** Opening Working data block **

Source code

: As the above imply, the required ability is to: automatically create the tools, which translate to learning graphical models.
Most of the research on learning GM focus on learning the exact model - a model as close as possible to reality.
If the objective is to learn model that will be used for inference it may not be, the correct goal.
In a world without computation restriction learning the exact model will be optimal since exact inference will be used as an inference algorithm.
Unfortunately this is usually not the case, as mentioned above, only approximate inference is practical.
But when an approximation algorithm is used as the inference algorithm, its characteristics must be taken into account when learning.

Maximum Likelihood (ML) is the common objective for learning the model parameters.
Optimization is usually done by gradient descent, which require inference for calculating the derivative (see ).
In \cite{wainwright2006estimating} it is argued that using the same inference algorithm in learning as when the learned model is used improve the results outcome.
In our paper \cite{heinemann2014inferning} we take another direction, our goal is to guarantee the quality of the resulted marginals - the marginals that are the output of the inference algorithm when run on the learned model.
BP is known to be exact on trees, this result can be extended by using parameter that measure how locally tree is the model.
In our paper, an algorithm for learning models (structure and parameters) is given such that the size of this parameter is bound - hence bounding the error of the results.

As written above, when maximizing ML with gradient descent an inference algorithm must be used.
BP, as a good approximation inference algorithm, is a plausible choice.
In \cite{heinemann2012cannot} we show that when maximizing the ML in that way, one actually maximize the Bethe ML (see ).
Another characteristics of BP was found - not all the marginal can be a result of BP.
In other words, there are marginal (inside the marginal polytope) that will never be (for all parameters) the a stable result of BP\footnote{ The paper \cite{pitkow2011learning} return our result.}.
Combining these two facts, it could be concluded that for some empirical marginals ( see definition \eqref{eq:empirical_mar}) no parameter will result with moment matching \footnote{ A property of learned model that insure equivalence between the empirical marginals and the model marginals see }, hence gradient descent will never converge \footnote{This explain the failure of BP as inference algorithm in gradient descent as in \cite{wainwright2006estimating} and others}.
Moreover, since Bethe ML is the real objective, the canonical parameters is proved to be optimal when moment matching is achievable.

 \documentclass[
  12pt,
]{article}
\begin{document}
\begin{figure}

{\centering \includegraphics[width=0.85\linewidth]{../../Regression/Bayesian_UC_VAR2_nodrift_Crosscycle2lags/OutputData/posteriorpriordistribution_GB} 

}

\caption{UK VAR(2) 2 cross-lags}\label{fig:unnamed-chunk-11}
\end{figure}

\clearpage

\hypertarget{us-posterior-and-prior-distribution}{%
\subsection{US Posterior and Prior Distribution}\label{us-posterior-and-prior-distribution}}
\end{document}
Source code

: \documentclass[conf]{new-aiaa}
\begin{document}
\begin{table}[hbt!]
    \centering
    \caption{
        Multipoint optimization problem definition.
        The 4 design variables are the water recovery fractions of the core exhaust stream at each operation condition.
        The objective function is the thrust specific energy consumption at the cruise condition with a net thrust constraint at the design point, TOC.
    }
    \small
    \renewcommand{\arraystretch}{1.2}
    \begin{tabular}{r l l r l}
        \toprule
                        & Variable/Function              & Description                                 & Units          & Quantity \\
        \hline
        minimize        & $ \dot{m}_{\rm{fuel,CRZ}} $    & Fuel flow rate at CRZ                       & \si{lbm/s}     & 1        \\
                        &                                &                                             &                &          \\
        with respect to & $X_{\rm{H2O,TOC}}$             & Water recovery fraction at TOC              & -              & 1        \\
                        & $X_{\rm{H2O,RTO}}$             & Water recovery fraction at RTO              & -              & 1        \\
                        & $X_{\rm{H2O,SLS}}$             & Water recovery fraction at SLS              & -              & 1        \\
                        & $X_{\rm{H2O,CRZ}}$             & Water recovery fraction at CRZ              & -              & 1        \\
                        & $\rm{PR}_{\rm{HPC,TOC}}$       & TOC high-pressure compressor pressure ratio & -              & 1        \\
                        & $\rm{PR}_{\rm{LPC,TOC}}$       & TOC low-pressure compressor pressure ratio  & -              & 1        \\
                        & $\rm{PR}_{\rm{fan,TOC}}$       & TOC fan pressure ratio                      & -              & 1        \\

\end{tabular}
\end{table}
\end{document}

** Closing Working data block **

_Your objective_. Which of the lines above include the string "caption"? Pick them out and copy them.

_Output of the exercise_.
\caption{UK VAR(2) 2 cross-lags}\label{fig:unnamed-chunk-11}
    \caption{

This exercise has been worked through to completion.